So you go to Wing Lai Yuen at 15 Fung Tak Road in Kowloon, not to be confused with another restaurant with the same name at The Whampoa, also in Kowloon. The moment you walk into its tidy, modest premises (chairs like upside-down plastic buckets, photographs of their food on the walls for visual learners), you start to untense. You’re where you need to be, in the belly of the benevolent beast.

You start with cold cucumber with garlic that is nothing less than paradigmatic. The cucumber is so fresh it is actually shattered from the thump of a sideways cleaver. It’s very cold and crisp, jagged as broken jade. You’re confident that the cucumber was not prepped in bulk before you came in, but per your order as some rural French restaurants will only catch the trout after you order the truite au bleu so that it’s pristine. The sauce is wonderful, with a hint of sweetness you’ve never before encountered in this concoction. You’ve never had better cuke and possibly never quite as good.

Wing Lai Yuen Hong Kong

Pork with vermicelli is actually thin, lean slices of pork belly draped over wide mung bean noodles in an indecipherable sauce. It’s slightly sweet, slightly garlicky, based maybe-possibly-perhaps on sweet soy sauce and vinegar. It’s so delicious you’re flabbergasted. The textural contrast between the meat and noodles is thrilling. Dopamine receptors almost replete, your hands cease shaking.

Wing Lai Yuen Hong Kong

Tsingtao comes. Just what you need. Onward.

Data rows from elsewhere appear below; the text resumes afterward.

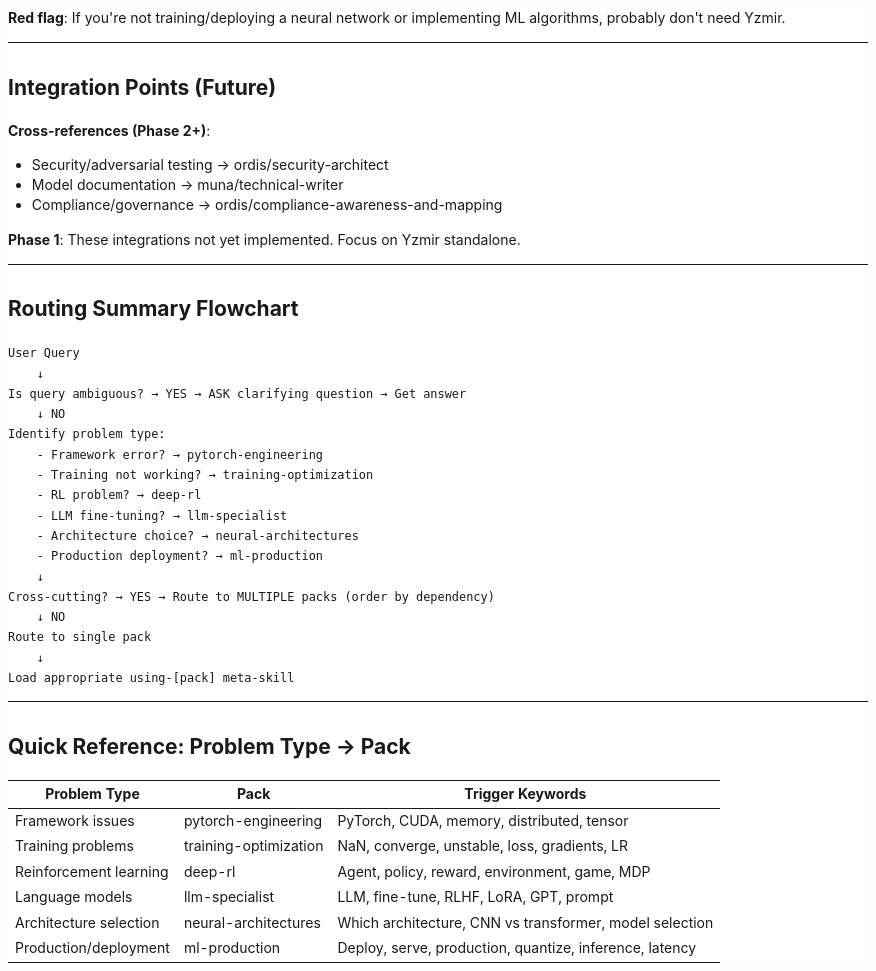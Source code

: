 **Red flag**: If you're not training/deploying a neural network or implementing ML algorithms, probably don't need Yzmir.

---

## Integration Points (Future)

**Cross-references (Phase 2+)**:
- Security/adversarial testing → ordis/security-architect
- Model documentation → muna/technical-writer
- Compliance/governance → ordis/compliance-awareness-and-mapping

**Phase 1**: These integrations not yet implemented. Focus on Yzmir standalone.

---

## Routing Summary Flowchart

```
User Query
    ↓
Is query ambiguous? → YES → ASK clarifying question → Get answer
    ↓ NO
Identify problem type:
    - Framework error? → pytorch-engineering
    - Training not working? → training-optimization
    - RL problem? → deep-rl
    - LLM fine-tuning? → llm-specialist
    - Architecture choice? → neural-architectures
    - Production deployment? → ml-production
    ↓
Cross-cutting? → YES → Route to MULTIPLE packs (order by dependency)
    ↓ NO
Route to single pack
    ↓
Load appropriate using-[pack] meta-skill
```

---

## Quick Reference: Problem Type → Pack

| Problem Type | Pack | Trigger Keywords |
|--------------|------|------------------|
| Framework issues | pytorch-engineering | PyTorch, CUDA, memory, distributed, tensor |
| Training problems | training-optimization | NaN, converge, unstable, loss, gradients, LR |
| Reinforcement learning | deep-rl | Agent, policy, reward, environment, game, MDP |
| Language models | llm-specialist | LLM, fine-tune, RLHF, LoRA, GPT, prompt |
| Architecture selection | neural-architectures | Which architecture, CNN vs transformer, model selection |
| Production/deployment | ml-production | Deploy, serve, production, quantize, inference, latency |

Seared string beans with crumbled pork and garlic. You would have liked a little more sear, a little more blister to the beans, but the flavour is great.

Wing Lai Yuen Hong Kong

Smoked duck is moist, ducky, skin super crisp, slightly salty and perfumed lyrically with smoke (from tea leaves, you think). Served with steamed buns and hoisin, it’s deeply satisfying. Full duck immersion.

Wing Lai Yuen Hong Kong

Wontons in a spicy sauce are as good as you’ve ever had, rarely equalled.

Wing Lai Yuen Hong Kong

Likewise, potstickers. You like their thick, house-made skins.

Wing Lai Yuen Hong Kong

Dan dan noodles do not equal Ho Lee Fook’s unrivalled version made with minced lamb, perhaps because these are simply as good as they can be within the bounds of tradition, which this restaurant does not seek to transgress. Clearly this restaurant sees itself as a conservator of culinary tradition, not a culinary disruptor. Nonetheless their dan dan noodles are so delicious that you spoon up the sauce like soup after the noodles are gone. And it’s a fraction of the cost of Ho Lee Fook’s, without the blasting music that makes it so difficult to eat there.

Wing Lai Yuen Hong Kong

Chicken with cashews (like kung pao) falls short of the universal excellence of the other dishes, being merely good. But good doesn’t suck. The chopped boneless dark meat is accompanied by lots of chopped celery (a bit too chunky for your taste) and cashews, of course, in a thickened, stock-based glaze. Almost, but not quite, deranged by heat, it’s only feasible with Tsingtao held ready.

Wing Lai Yuen Hong Kong

The salt-and-pepper squid doesn’t use the big rubber-tubing-like pieces of many other restaurants, thank goodness. You’re pretty certain the batter is based on rice flour. It comes out crisp within a cascade of fried garlic nubbins, spring onion and dried chillies and, unlike most renditions, without a hint of oil. It’s the best salt-and-pepper squid you’ve ever had, although you think a little more salt and pepper would loft it higher yet.

Wing Lai Yuen Hong Kong

Just before finishing, your wife spots a plate of globular dumplings, aka bao, heading to a nearby table. She orders them. The dough is freshly steamed and ever-so-slightly sweet, the bottom of the dumplings sprinkled with sesame seeds and fried to an ideal caramel sheen. You wife wishes that the inner sphere of forcemeat was less bland. A filling based on char siu is what she seeks. You think they’re tops.

Wing Lai Yuen Hong Kong

You are served by two avuncular fellows who are knowledgeable and enthusiastic about what they’re serving, unlike those at some restaurants who would serve roast pig as indifferently as pig iron. Of a certain age, these servers confer gravitas on the restaurant, helping to give it the heft of what deserves to be an institution. Spring Deer, for instance, is said to be an institution (Lord knows why), and this restaurant is vastly better. Tim Ho Wan has one Michelin star (on what basis? it baffles you). True, it serves dim sum and this is a full-range restaurant, but when you do the algebra, Wing Lai Yuen is better.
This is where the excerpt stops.